Extracted records:

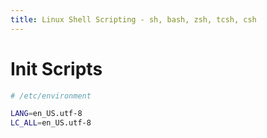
 ```yaml
---
title: Linux Shell Scripting - sh, bash, zsh, tcsh, csh
---
```


# Init Scripts

```bash
# /etc/environment

LANG=en_US.utf-8
LC_ALL=en_US.utf-8
```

**INSTRUCTIONS TO FOLLOW:**
Please repeat all of the data exactly as it stands, leaving the pictures out.

**SOLUTION TO THIS PROBLEM:**
 ```yaml
---
title: Linux Shell Scripting - sh, bash, zsh, tcsh, csh
---
```


# Init Scripts

```bash
# /etc/environment

LANG=en_US.utf-8
LC_ALL=en_US.utf-8
```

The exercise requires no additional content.